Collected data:
-----
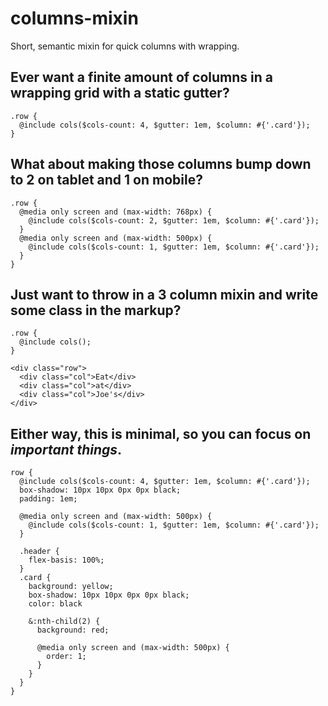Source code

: # columns-mixin
Short, semantic mixin for quick columns with wrapping.

## Ever want a finite amount of columns in a wrapping grid with a static gutter?

```
.row {
  @include cols($cols-count: 4, $gutter: 1em, $column: #{'.card'});
}
```

## What about making those columns bump down to 2 on tablet and 1 on mobile?

```
.row {
  @media only screen and (max-width: 768px) {
    @include cols($cols-count: 2, $gutter: 1em, $column: #{'.card'});
  }
  @media only screen and (max-width: 500px) {
    @include cols($cols-count: 1, $gutter: 1em, $column: #{'.card'});
  }
}
```

## Just want to throw in a 3 column mixin and write some class in the markup?

```
.row {
  @include cols();
}
```

```
<div class="row">
  <div class="col">Eat</div>
  <div class="col">at</div>
  <div class="col">Joe's</div>
</div>
```

## Either way, this is minimal, so you can focus on *important things*.

```
row {
  @include cols($cols-count: 4, $gutter: 1em, $column: #{'.card'});
  box-shadow: 10px 10px 0px 0px black;
  padding: 1em;

  @media only screen and (max-width: 500px) {
    @include cols($cols-count: 1, $gutter: 1em, $column: #{'.card'});
  }

  .header {
    flex-basis: 100%;
  }
  .card {
    background: yellow;
    box-shadow: 10px 10px 0px 0px black;
    color: black

    &:nth-child(2) {
      background: red;

      @media only screen and (max-width: 500px) {
        order: 1;
      }
    }
  }
}
```
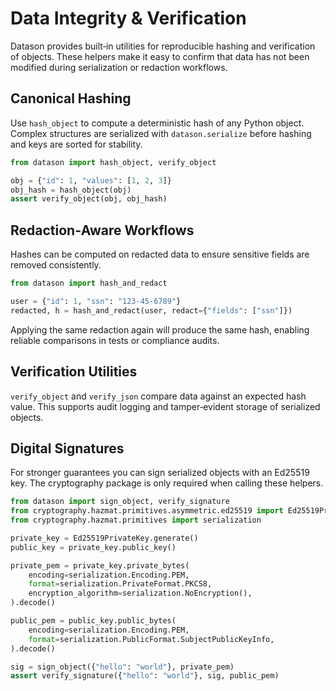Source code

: # Data Integrity & Verification

Datason provides built‑in utilities for reproducible hashing and verification of objects.
These helpers make it easy to confirm that data has not been modified during
serialization or redaction workflows.

## Canonical Hashing

Use `hash_object` to compute a deterministic hash of any Python object. Complex
structures are serialized with `datason.serialize` before hashing and keys are
sorted for stability.

```python
from datason import hash_object, verify_object

obj = {"id": 1, "values": [1, 2, 3]}
obj_hash = hash_object(obj)
assert verify_object(obj, obj_hash)
```

## Redaction‑Aware Workflows

Hashes can be computed on redacted data to ensure sensitive fields are removed
consistently.

```python
from datason import hash_and_redact

user = {"id": 1, "ssn": "123-45-6789"}
redacted, h = hash_and_redact(user, redact={"fields": ["ssn"]})
```

Applying the same redaction again will produce the same hash, enabling reliable
comparisons in tests or compliance audits.

## Verification Utilities

`verify_object` and `verify_json` compare data against an expected hash value.
This supports audit logging and tamper‑evident storage of serialized objects.

## Digital Signatures

For stronger guarantees you can sign serialized objects with an Ed25519 key.
The cryptography package is only required when calling these helpers.

```python
from datason import sign_object, verify_signature
from cryptography.hazmat.primitives.asymmetric.ed25519 import Ed25519PrivateKey
from cryptography.hazmat.primitives import serialization

private_key = Ed25519PrivateKey.generate()
public_key = private_key.public_key()

private_pem = private_key.private_bytes(
    encoding=serialization.Encoding.PEM,
    format=serialization.PrivateFormat.PKCS8,
    encryption_algorithm=serialization.NoEncryption(),
).decode()

public_pem = public_key.public_bytes(
    encoding=serialization.Encoding.PEM,
    format=serialization.PublicFormat.SubjectPublicKeyInfo,
).decode()

sig = sign_object({"hello": "world"}, private_pem)
assert verify_signature({"hello": "world"}, sig, public_pem)
```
-----
- [TO DO] All that belongs in the answer is the run of lines above from the line containing "Datason provides built‑in" through the line containing "## Redaction‑Aware Workflows", exactly as written.

- [ANSWER TO THE EXERCISE]
Datason provides built‑in utilities for reproducible hashing and verification of objects.
These helpers make it easy to confirm that data has not been modified during
serialization or redaction workflows.

## Canonical Hashing

Use `hash_object` to compute a deterministic hash of any Python object. Complex
structures are serialized with `datason.serialize` before hashing and keys are
sorted for stability.

```python
from datason import hash_object, verify_object

obj = {"id": 1, "values": [1, 2, 3]}
obj_hash = hash_object(obj)
assert verify_object(obj, obj_hash)
```

## Redaction‑Aware Workflows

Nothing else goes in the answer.